Sir Thomas Bingham MR said that the case involved: ‘a question of unusual public importance bearing on the conditions which can be imposed, and the obligations which can be accepted, on the grant of planning permission and the point at which the imposition of conditions, and the acceptance of obligations, overlaps into the buying and selling of planning permission, which are always agreed to be unacceptable.’
Beldam LJ said: ‘In section 106(1) [of the 1990 Act] the obligations referred to in subsections (a), (b) and (c) clearly relate to the land in which the person entering into the obligation is interested. The obligation entered into by a person interested in land under subsection (d) to pay money to the authority is not expressed to be restricted to the payment of money for any particular purpose or object. But all the planning obligations are, by section 106(3), enforceable not only against the person entering into the obligation but also against his successors in title to the land.
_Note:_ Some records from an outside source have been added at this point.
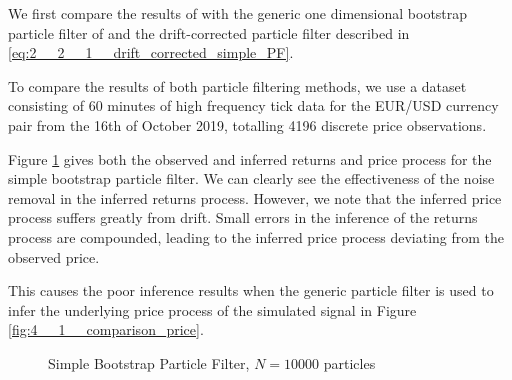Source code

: \documentclass[../main.tex]{subfiles}
\begin{document}
We first compare the results of with the generic one dimensional bootstrap particle filter of  and the drift-corrected particle filter described in \autoref{eq:2__2__1__drift_corrected_simple_PF}. 

To compare the results of both particle filtering methods, we use a dataset consisting of 60 minutes of high frequency tick data for the EUR/USD currency pair from the 16th of October 2019, totalling 4196 discrete price observations. 

Figure \ref{fig:4__1__1__bootstrap_PF} gives both the observed and inferred returns and price process for the simple bootstrap particle filter. We can clearly see the effectiveness of the noise removal in the inferred returns process. However, we note that the inferred price process suffers greatly from drift. Small errors in the inference of the returns process are compounded, leading to the inferred price process deviating from the observed price. 

This causes the poor inference results when the generic particle filter is used to infer the underlying price process of the simulated signal in Figure \ref{fig:4__1__comparison_price}.

\begin{figure}[h!]
	\centering
	\qquad
	\caption{Simple Bootstrap Particle Filter, $N = 10000$ particles}
	\label{fig:4__1__1__bootstrap_PF}
\end{figure}
\end{document}
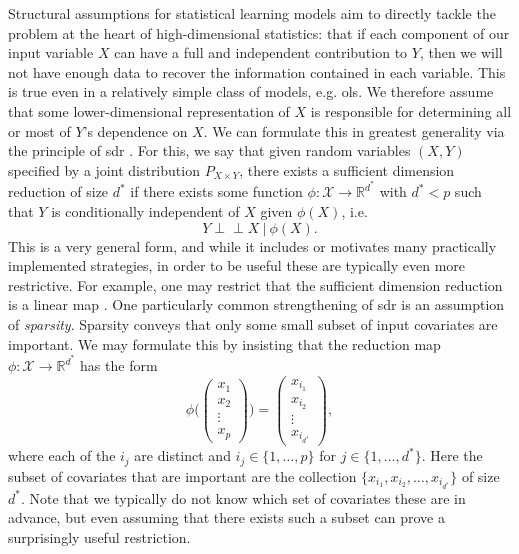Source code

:\documentclass[thesis.tex]{subfiles}
\begin{document}
Structural assumptions for statistical learning models aim to directly tackle the problem at the heart of high-dimensional statistics: that if each component of our input variable $X$ can have a full and independent contribution to $Y$, then we will not have enough data to recover the information contained in each variable. This is true even in a relatively simple class of models, e.g. \gls{ols}. We therefore assume that some lower-dimensional representation of $X$ is responsible for determining all or most of $Y$'s dependence on $X$. We can formulate this in greatest generality via the principle of \gls{sdr} \citep{adragni_sufficient_2009}. For this, we say that given random variables $(X,Y)$ specified by a joint distribution $P_{X \times Y}$, there exists a sufficient dimension reduction of size $d^*$ if there exists some function $\phi \colon \mathcal{X} \rightarrow \mathbb{R}^{d^*}$ with $d^* < p$ such that $Y$ is conditionally independent of $X$ given $\phi(X)$, i.e.
\[ Y \perp\!\!\!\perp X \ | \ \phi(X). \]
This is a very general form, and while it includes or motivates many practically implemented strategies, in order to be useful these are typically even more restrictive. For example, one may restrict that the sufficient dimension reduction is a linear map \citep{omidiran_high-dimensional_2010, cannings_random-projection_2017}. One particularly common strengthening of \gls{sdr} is an assumption of \emph{sparsity}. Sparsity conveys that only some small subset of input covariates are important. We may formulate this by insisting that the reduction map $\phi \colon \mathcal{X} \rightarrow \mathbb{R}^{d^*}$ has the form
\[ \phi \big(\begin{pmatrix} x_1 \\ x_2 \\ \vdots \\ x_p\end{pmatrix}\big) = 
\begin{pmatrix} x_{i_1} \\ x_{i_2} \\ \vdots \\ x_{i_{d^*}}    \end{pmatrix},\]
where each of the $i_j$ are distinct and $i_j \in \{ 1, \dots, p\}$ for $j \in \{1, \dots, d^*\}$. Here the subset of covariates that are important are the collection $\{x_{i_1}, x_{i_2}, \dots, x_{i_{d^*}}\}$ of size $d^*$. Note that we typically do not know which set of covariates these are in advance, but even assuming that there exists such a subset can prove a surprisingly useful restriction.
\end{document}

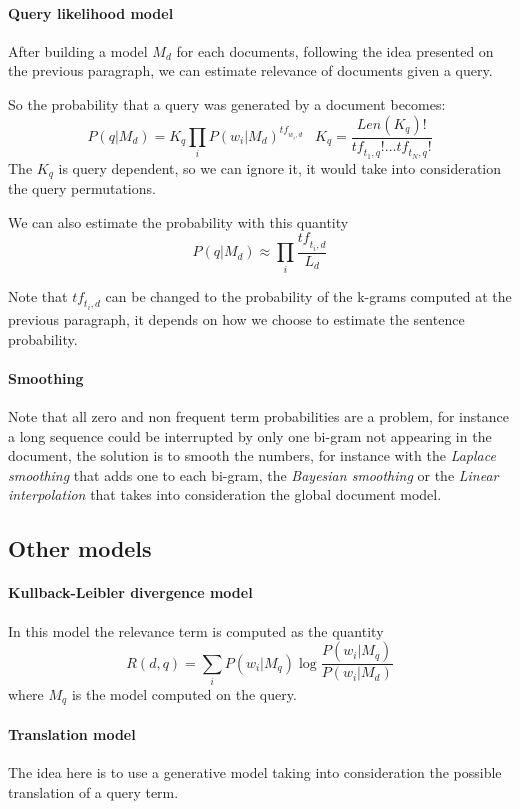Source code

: \paragraph{Query likelihood model}
After building a model $M_d$ for each documents, following the idea presented on the previous paragraph, 
we can estimate relevance of documents given a query. 

So the probability that a query was generated by a document becomes:
$$P(q|M_d) = K_q\prod_iP(w_i|M_d)^{\mathit{tf}_{w_i, d}}\;\;\; 
K_q = \frac{\mathit{Len}(K_q)!}{\mathit{tf}_{t_1, q}! \dots \mathit{tf}_{t_N, q}!}$$
The $K_q$ is query dependent, so we can ignore it, it would take into consideration 
the query permutations.

We can also estimate the probability with this quantity 
$$P(q|M_d) \approx \prod_i\frac{\mathit{tf}_{t_i, d}}{L_d}$$

Note that $\mathit{tf}_{t_i, d}$ can be changed to the probability of the 
k-grams computed at the previous paragraph, it depends on how we choose to 
estimate the sentence probability.

\paragraph{Smoothing}
Note that all zero and non frequent term probabilities are a problem, 
for instance a long sequence could be interrupted by only one bi-gram not appearing in 
the document, the solution
is to smooth the numbers, for instance with the \emph{Laplace smoothing} that adds 
one to each bi-gram, the \emph{Bayesian smoothing} or the \emph{Linear interpolation} that 
takes into consideration the global document model.

\subsection{Other models}
\paragraph{Kullback-Leibler divergence model}
In this model the relevance term is computed as the quantity 
$$R(d, q) = \sum_i P(w_i|M_q)\log\frac{P(w_i|M_q)}{P(w_i|M_d)}$$
where $M_q$ is the model computed on the query.

\paragraph{Translation model}
The idea here is to use a generative model taking into consideration 
the possible translation of a query term.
Against the background that it is a fundamental principle that planning permission cannot be bought or sold, it does not seem unreasonable to interpret subsection (1)(d) so that a planning obligation requiring a sum or sums to be paid to the planning authority should be for a planning purpose or objective which should be in some way connected with or relate to the land in which the person entering into the obligation is interested.’

Judges:

Sir Thomas Bingham and Beldam L.J

Citations:

Court of Appeal (Civil Division) Transcript No. 736 of 1994, Unreported, 25 May 1994

Statutes:

Town and Country Planning Act 1990 106

Jurisdiction:

England and Wales

Cited by:

Appeal fromTesco Stores Ltd v Secretary of State for the Environment and Others HL 11-May-1995
Three companies had applied for permission to build retail food superstores in Witney. The Inspector had recommended Tesco’s proposal, but the respondent rejected it. Tesco’s had offered to provide by way of a section 106 agreement full funding for . .
CitedAberdeen City and Shire Strategic Development Planning Authority v Elsick Development Company Limited SC 25-Oct-2017
The court was asked whether, anticipating substantial growth, a local authority had power to attach to permissions for development conditions intended to recover sums for pooled fund for infrastructure development.
Held: The appeal failed. . .
CitedWright, Regina (on The Application of Wright) v Resilient Energy Severndale Ltd and Another SC 20-Nov-2019
W challenged the grant of planning permission for the change of use of agricultural land to allow erection of a wind turbine, saying that the authority had taken into account a promise by the land owner to run the scheme as a community development . .
Lists of cited by and citing cases may be incomplete.